(Dataset entries)
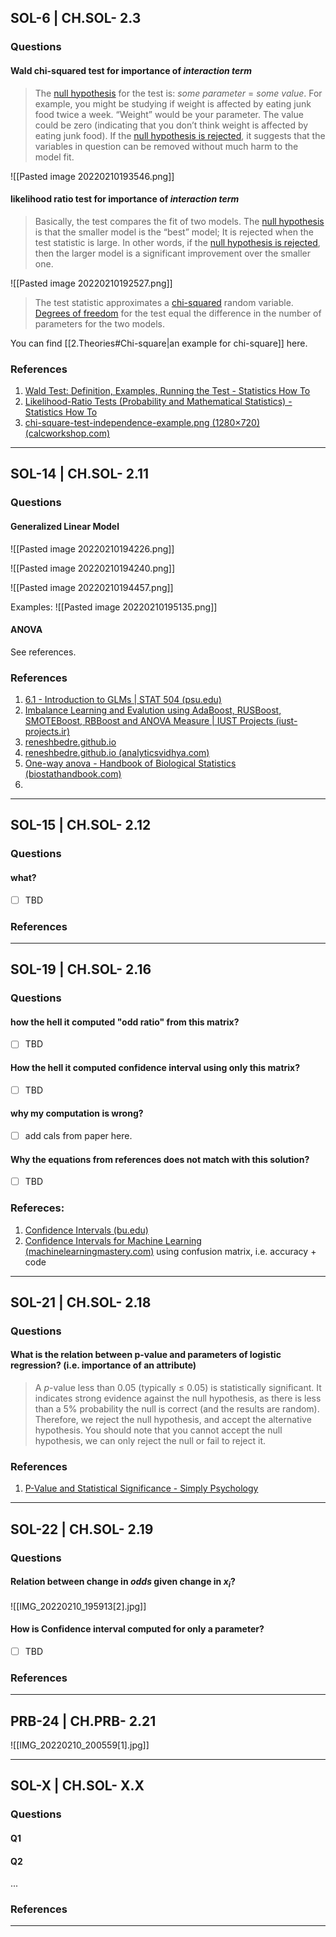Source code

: ## SOL-6 | CH.SOL- 2.3

### Questions
#### Wald chi-squared test for importance of *interaction term*
>The [null hypothesis](https://www.statisticshowto.com/probability-and-statistics/null-hypothesis/) for the test is: _some parameter_ = _some value_. For example, you might be studying if weight is affected by eating junk food twice a week. “Weight” would be your parameter. The value could be zero (indicating that you don’t think weight is affected by eating junk food). If the [null hypothesis is rejected](https://www.statisticshowto.com/probability-and-statistics/hypothesis-testing/support-or-reject-null-hypothesis/), it suggests that the variables in question can be removed without much harm to the model fit.

![[Pasted image 20220210193546.png]]

#### likelihood ratio test for importance of *interaction term*
>Basically, the test compares the fit of two models. The [null hypothesis](https://www.statisticshowto.com/probability-and-statistics/null-hypothesis/) is that the smaller model is the “best” model; It is rejected when the test statistic is large. In other words, if the [null hypothesis is rejected](https://www.statisticshowto.com/probability-and-statistics/hypothesis-testing/support-or-reject-null-hypothesis/), then the larger model is a significant improvement over the smaller one.

![[Pasted image 20220210192527.png]]

>The test statistic approximates a [chi-squared](https://www.statisticshowto.com/probability-and-statistics/chi-square/) random variable. [Degrees of freedom](https://www.statisticshowto.com/probability-and-statistics/hypothesis-testing/degrees-of-freedom/) for the test equal the difference in the number of parameters for the two models.

You can find [[2.Theories#Chi-square|an example for chi-square]] here.
### References
1. [Wald Test: Definition, Examples, Running the Test - Statistics How To](https://www.statisticshowto.com/wald-test/)
2. [Likelihood-Ratio Tests (Probability and Mathematical Statistics) - Statistics How To](https://www.statisticshowto.com/likelihood-ratio-tests/)
3. [chi-square-test-independence-example.png (1280×720) (calcworkshop.com)](https://calcworkshop.com/wp-content/uploads/chi-square-test-independence-example.png)
------


## SOL-14 | CH.SOL- 2.11
### Questions
#### Generalized Linear Model
![[Pasted image 20220210194226.png]]

![[Pasted image 20220210194240.png]]

![[Pasted image 20220210194457.png]]

Examples:
![[Pasted image 20220210195135.png]]

#### ANOVA
See references.

### References
1. [6.1 - Introduction to GLMs | STAT 504 (psu.edu)](https://online.stat.psu.edu/stat504/lesson/6/6.1)
2. [Imbalance Learning and Evalution using AdaBoost, RUSBoost, SMOTEBoost, RBBoost and ANOVA Measure | IUST Projects (iust-projects.ir)](http://iust-projects.ir/post/pr02/)
3. [reneshbedre.github.io](https://reneshbedre.github.io/blog/anova.html)
4. [reneshbedre.github.io (analyticsvidhya.com)](https://www.analyticsvidhya.com/blog/2018/01/anova-analysis-of-variance/)
5. [One-way anova - Handbook of Biological Statistics (biostathandbook.com)](http://www.biostathandbook.com/onewayanova.html)
6. 
------


## SOL-15 | CH.SOL- 2.12

### Questions
#### what?
- [ ] TBD


### References

--------

## SOL-19 | CH.SOL- 2.16

### Questions
#### how the hell it computed "odd ratio" from this matrix?
- [ ] TBD 
#### How the hell it computed confidence interval using only this matrix?
- [ ] TBD
#### why my computation is wrong?
- [ ]  add cals from paper here.  
#### Why the equations from references does not match with this solution?
- [ ] TBD

### Refereces:
1. [Confidence Intervals (bu.edu)](https://sphweb.bumc.bu.edu/otlt/mph-modules/bs/bs704_confidence_intervals/bs704_confidence_intervals_print.html) 
2. [Confidence Intervals for Machine Learning (machinelearningmastery.com)](https://machinelearningmastery.com/confidence-intervals-for-machine-learning/) using confusion matrix, i.e. accuracy + code

------

## SOL-21 | CH.SOL- 2.18

### Questions
#### What is the relation between p-value and parameters of logistic regression? (i.e. importance of an attribute)
>A _p_-value less than 0.05 (typically ≤ 0.05) is statistically significant. It indicates strong evidence against the null hypothesis, as there is less than a 5% probability the null is correct (and the results are random). Therefore, we reject the null hypothesis, and accept the alternative hypothesis.
>You should note that you cannot accept the null hypothesis, we can only reject the null or fail to reject it.

### References
1. [P-Value and Statistical Significance - Simply Psychology](https://www.simplypsychology.org/p-value.html)
------

## SOL-22 | CH.SOL- 2.19

### Questions
#### Relation between change in *odds* given change in $x_i$?
![[IMG_20220210_195913[2].jpg]]
#### How is Confidence interval computed for only a parameter?
- [ ] TBD

### References
--------

## PRB-24 | CH.PRB- 2.21
![[IMG_20220210_200559[1].jpg]]

--------
## SOL-X | CH.SOL- X.X

### Questions
#### Q1
#### Q2
...

### References
------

- PROMPT -
After reading through the records, count the lines that hold the string "term" and give only the count.

- TASK SOLUTION -
2